In a related American study, researchers estimated that over 40 percent (roughly 60 million) of the U.S. workforce would be freelancers by the year 2020.
In the Philippines, the freelancing practice has pretty much caught on. In 2012, a Filipina freelancer earned PHP1.5 million after completing about 35 writing and translating jobs through Elance, an online freelance platform.
If you’re a freelancer, you can go even further and turn your freelancing gigs into a business by going through a Bureau of Internal Revenue (BIR) registration.
Freelancing Career Turn Into a Business
The first thing you need to do is to register your business. There are three types of business ownerships in the Philippines. A sole proprietorship is a type owned by a single individual, and this is how you can turn freelancing into a legitimate business.
In a single proprietorship, one person owns all of the assets of the business and is also responsible for all the liabilities the business may incur.
In terms of taxes, the individual and his or her business are considered one taxpayer and can use a single tax identification number (TIN). However, as a sole proprietorship, he or she needs to apply for a trade name with the Department of Trade and Industry (DTI), as well as secure several business permits and licenses for the business application.
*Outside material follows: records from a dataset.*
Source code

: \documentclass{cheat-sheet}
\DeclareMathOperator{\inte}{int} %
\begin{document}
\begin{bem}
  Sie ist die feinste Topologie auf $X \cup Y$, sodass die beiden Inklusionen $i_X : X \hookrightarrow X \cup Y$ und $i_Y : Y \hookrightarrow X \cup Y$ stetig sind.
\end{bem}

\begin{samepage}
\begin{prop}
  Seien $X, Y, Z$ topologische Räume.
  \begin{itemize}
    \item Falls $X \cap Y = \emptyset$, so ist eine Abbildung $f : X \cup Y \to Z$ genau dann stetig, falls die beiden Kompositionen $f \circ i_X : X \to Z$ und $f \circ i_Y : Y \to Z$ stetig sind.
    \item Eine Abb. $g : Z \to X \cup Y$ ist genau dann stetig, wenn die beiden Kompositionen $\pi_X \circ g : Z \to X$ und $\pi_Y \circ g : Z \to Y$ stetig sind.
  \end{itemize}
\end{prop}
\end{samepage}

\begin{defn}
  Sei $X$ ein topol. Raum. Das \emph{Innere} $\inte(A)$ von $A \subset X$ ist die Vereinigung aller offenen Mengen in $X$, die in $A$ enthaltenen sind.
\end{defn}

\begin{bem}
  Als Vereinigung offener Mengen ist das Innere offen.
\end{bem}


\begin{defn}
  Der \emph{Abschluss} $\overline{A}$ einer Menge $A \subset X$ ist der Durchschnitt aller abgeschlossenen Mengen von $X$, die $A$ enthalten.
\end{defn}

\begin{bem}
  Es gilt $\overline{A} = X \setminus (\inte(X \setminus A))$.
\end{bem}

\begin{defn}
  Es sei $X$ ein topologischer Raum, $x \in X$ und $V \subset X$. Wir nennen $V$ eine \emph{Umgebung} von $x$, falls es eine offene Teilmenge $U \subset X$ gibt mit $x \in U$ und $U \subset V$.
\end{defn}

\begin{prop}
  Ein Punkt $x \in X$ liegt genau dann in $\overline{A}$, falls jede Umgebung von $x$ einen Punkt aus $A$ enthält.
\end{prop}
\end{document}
On the other hand, an individual who doesn’t have a client yet that he or she is catering to has a taxable income. In this case, the person can register with the BIR as an independent contractor/professional. However, in this case, a DTI trade name application is no longer necessary as the individual’s name will be used as the trade name.
Creating Your Own Personal Brand
Just like in freelancing, your clientele grows through word of mouth and recommendations. This is where personal branding comes in. Whether you are a sole proprietor or an independent contractor, it is important to build your own personal brand, as it can affect both sales and lead generation.
Researchers found that 84 percent of decision makers start their purchase process with a referral. So, the more people recommending you, the more projects and clients you will gain, and this is where personal branding can help you a lot.
Simply put, personal branding is the method of people marketing themselves and their expertise as “brands.” Basically, this is how you package yourself as a product or service and how you market it to colleagues, clients, and leads.
Today’s freelancers often make the most out of social media and blogs and even their own personal website to market their personal brand. The easier people can find your business information and works online, the faster they can touch base with you.
Benefits of Going Legit
A BIR registration and official receipts will increase your credibility as a professional business provider. Applying for credit cards and loans will also be easier now that you are a registered business. Moreover, you wouldn’t have to worry about cases of tax evasion, as well as your clients who choose to work with you.
While the registration process can be a bit daunting, especially with the list of application requirements, in the long run, turning your freelancing gigs into well-oiled business operation will benefit you and your career. Being registered will enable you to work with bigger clients and projects, which translate to greater earnings.
If you’ve been freelancing for a while now and want to take your career to the next level, it’s time to go legit and build your own brand.